Philippines suffers worst job losses in 15 years due to Covid-19 and lockdown

The unemployment rate in October was equivalent to 3.8 million Filipinos in the labour force who were jobless.
The unemployment rate in October was equivalent to 3.8 million Filipinos in the labour force who were jobless.PHOTO: EPA-EFE

MANILA (PHILIPPINE DAILY INQUIRER/ASIA NEWS NETWORK) - About 4.5 million Filipinos have lost their jobs this year, with the unemployment rate at 10.4 per cent - the highest in 15 years, the government reported, due to the Covid-19 pandemic and the lockdown shuttering thousands of businesses.

But as quarantine restrictions gradually eased and the economy reopened to allow workers to return to their jobs, the jobless rate also eased to 8.7 per cent in October, National Statistician Dennis Mapa told a press conference on Thursday (Dec 3). He cited from the latest preliminary results of the Philippine Statistics Authority's quarterly labour force survey (LFS).

Labour groups, however, found no reason to celebrate, calling the supposed decline in unemployment an "illusion".

The unemployment rate in October - the highest across all the October LFS rounds since the Philippines adopted its current definition of employment in 2005 - was equivalent to 3.8 million Filipinos in the labour force who were jobless.

The jobless rate in October was below the 10 per cent rate in July, which was equivalent to 4.6 million Filipinos without jobs, and April's rate of 17.6 per cent (or 7.2 million jobless Filipinos).

The Philippines imposed the enhanced community quarantine, or ECQ, in areas with high Covid-19 cases from mid-March to May, which stopped 75 per cent of the economy.

For comparison, the unemployment rate in October last year was 4.6 per cent, or two million jobless.

Acting Socioeconomic Planning Secretary Karl Kendrick Chua attributed the jobs recovery in October to "the reopening of the economy".

Mr Chua, who heads the state planning agency National Economic and Development Authority (Neda), noted in a statement that a string of four typhoons plus the onset of a projected prolonged wet season had inflicted "significant employment loss in agriculture".

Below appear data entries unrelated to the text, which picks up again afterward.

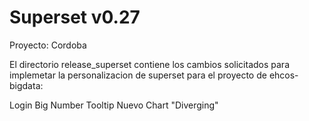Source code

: # Superset v0.27
Proyecto: Cordoba

El directorio release_superset contiene los cambios solicitados para implemetar la personalizacion de superset para el proyecto de ehcos-bigdata:

Login
Big Number Tooltip
Nuevo Chart "Diverging"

"In the latter half of October, the country was hit by Typhoons Nika, Ofel, Pepito and Quinta, which contributed to the reduction of agriculture employment by 1.1 million, or about 70 per cent of the 1.5 million jobs lost between July and October.

"Workers in the provinces also faced difficulty in returning to work given inter-province transport restrictions, and contributed to the 0.5-million loss in the industry sector," Mr Neda said.

Labour groups were not impressed by the improving data.

The "minimal" increase in the number of workers who have returned to work pales beside the "millions" of workers who lost their jobs in the continuing layoffs, according to Defend Jobs Philippines spokesperson Christian Magsoy.

"A mere 800,000 revived jobs… do not give us reason to celebrate," Mr Magsoy said.

The Centre of United and Progressive Workers, or Sentro, described the easing of the unemployment rate as "a complete illusion."

It said the drop could be "largely explained by the fact that at least 2.2 million workers were considered as out of the labour force."

Sentro also said the number of those employed in agriculture and manufacturing declined, while those employed in the services sector were mostly workers of family-run farms or businesses.

In the Philippine parliament, Representative Joey Salceda said the latest unemployment figures should "signal the urgent need" for one final round of stimulus measures, or Bayanihan 3.